__WHAT TO DO__:
Whatever appears in the records apart from pictures must be reproduced exactly.

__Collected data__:
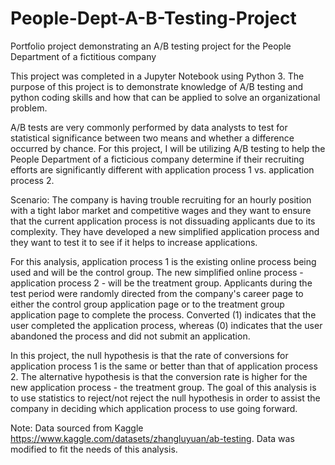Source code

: # People-Dept-A-B-Testing-Project
Portfolio project demonstrating an A/B testing project for the People Department of a fictitious company

This project was completed in a Jupyter Notebook using Python 3.  The purpose of this project is to demonstrate knowledge of A/B testing and python coding skills
and how that can be applied to solve an organizational problem.  

A/B tests are very commonly performed by data analysts to test for statistical significance between two means and whether a difference occurred by chance. 
For this project, I will be utilizing A/B testing to help the People Department of a ficticious company determine if their recruiting efforts are significantly different 
with application process 1 vs. application process 2.

Scenario: The company is having trouble recruiting for an hourly position with a tight labor market and competitive wages and they want to ensure that the current application 
process is not dissuading applicants due to its complexity. They have developed a new simplified application process and they want to test it to see if it helps to increase applications.

For this analysis, application process 1 is the existing online process being used and will be the control group. The new simplified online process - application process 2 - will be 
the treatment group. Applicants during the test period were randomly directed from the company's career page to either the control group application page or to the treatment group application 
page to complete the process. Converted (1) indicates that the user completed the application process, whereas (0) indicates that the user abandoned the process and did not submit an application.

In this project, the null hypothesis is that the rate of conversions for application process 1 is the same or better than that of application process 2. The alternative hypothesis is that 
the conversion rate is higher for the new application process - the treatment group. The goal of this analysis is to use statistics to reject/not reject the null hypothesis in order to assist the 
company in deciding which application process to use going forward.

Note: Data sourced from Kaggle https://www.kaggle.com/datasets/zhangluyuan/ab-testing. Data was modified to fit the needs of this analysis.
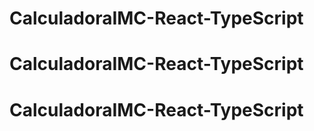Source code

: # CalculadoraIMC-React-TypeScript
# CalculadoraIMC-React-TypeScript
# CalculadoraIMC-React-TypeScript
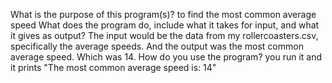 What is the purpose of this program(s)? to find the most common average speed
What does the program do, include what it takes for input, and what it gives as output? The input would be the data from my rollercoasters.csv, specifically the average speeds. 
And the output was the most common average speed. Which was 14.
How do you use the program? you run it and it prints "The most common average speed is: 14"

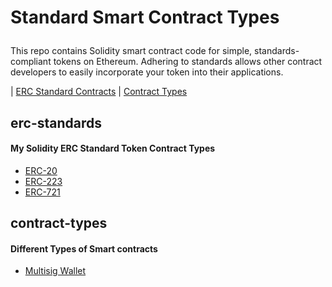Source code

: 
# Standard Smart Contract Types</p>
This repo contains Solidity smart contract code for simple, standards-compliant tokens on Ethereum. Adhering to standards allows other contract developers to easily incorporate your token into their applications.

| [ERC Standard Contracts](#erc-standards) | [Contract Types](#contract-types) 


## erc-standards

#### My Solidity ERC Standard Token Contract Types 
- [ERC-20](https://github.com/mankenavenkatesh/learning-solidity)
- [ERC-223](https://github.com/mankenavenkatesh/Solidity-patterns)
- [ERC-721](https://github.com/mankenavenkatesh/My-Smart-Contracts/tree/master/DemoContract)


## contract-types

#### Different Types of Smart contracts
- [Multisig Wallet](https://github.com/mankenavenkatesh/My-Smart-Contracts/tree/master/Standard-Contract-Types/Multisig-Wallet)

__RESULT OF THE EXERCISE__:
Source code

: # People-Dept-A-B-Testing-Project
Portfolio project demonstrating an A/B testing project for the People Department of a fictitious company

This project was completed in a Jupyter Notebook using Python 3.  The purpose of this project is to demonstrate knowledge of A/B testing and python coding skills
and how that can be applied to solve an organizational problem.  

A/B tests are very commonly performed by data analysts to test for statistical significance between two means and whether a difference occurred by chance. 
For this project, I will be utilizing A/B testing to help the People Department of a ficticious company determine if their recruiting efforts are significantly different 
with application process 1 vs. application process 2.

Scenario: The company is having trouble recruiting for an hourly position with a tight labor market and competitive wages and they want to ensure that the current application 
process is not dissuading applicants due to its complexity. They have developed a new simplified application process and they want to test it to see if it helps to increase applications.

For this analysis, application process 1 is the existing online process being used and will be the control group. The new simplified online process - application process 2 - will be 
the treatment group. Applicants during the test period were randomly directed from the company's career page to either the control group application page or to the treatment group application 
page to complete the process. Converted (1) indicates that the user completed the application process, whereas (0) indicates that the user abandoned the process and did not submit an application.

In this project, the null hypothesis is that the rate of conversions for application process 1 is the same or better than that of application process 2. The alternative hypothesis is that 
the conversion rate is higher for the new application process - the treatment group. The goal of this analysis is to use statistics to reject/not reject the null hypothesis in order to assist the 
company in deciding which application process to use going forward.

Note: Data sourced from Kaggle https://www.kaggle.com/datasets/zhangluyuan/ab-testing. Data was modified to fit the needs of this analysis.
Source code

: # CalculadoraIMC-React-TypeScript
# CalculadoraIMC-React-TypeScript
# CalculadoraIMC-React-TypeScript
 What is the purpose of this program(s)? to find the most common average speed
What does the program do, include what it takes for input, and what it gives as output? The input would be the data from my rollercoasters.csv, specifically the average speeds. 
And the output was the most common average speed. Which was 14.
How do you use the program? you run it and it prints "The most common average speed is: 14"

Source code

: 
# Standard Smart Contract Types</p>
This repo contains Solidity smart contract code for simple, standards-compliant tokens on Ethereum. Adhering to standards allows other contract developers to easily incorporate your token into their applications.

| [ERC Standard Contracts](#erc-standards) | [Contract Types](#contract-types) 


## erc-standards

#### My Solidity ERC Standard Token Contract Types 
- [ERC-20](https://github.com/mankenavenkatesh/learning-solidity)
- [ERC-223](https://github.com/mankenavenkatesh/Solidity-patterns)
- [ERC-721](https://github.com/mankenavenkatesh/My-Smart-Contracts/tree/master/DemoContract)


## contract-types

#### Different Types of Smart contracts
- [Multisig Wallet](https://github.com/mankenavenkatesh/My-Smart-Contracts/tree/master/Standard-Contract-Types/Multisig-Wallet)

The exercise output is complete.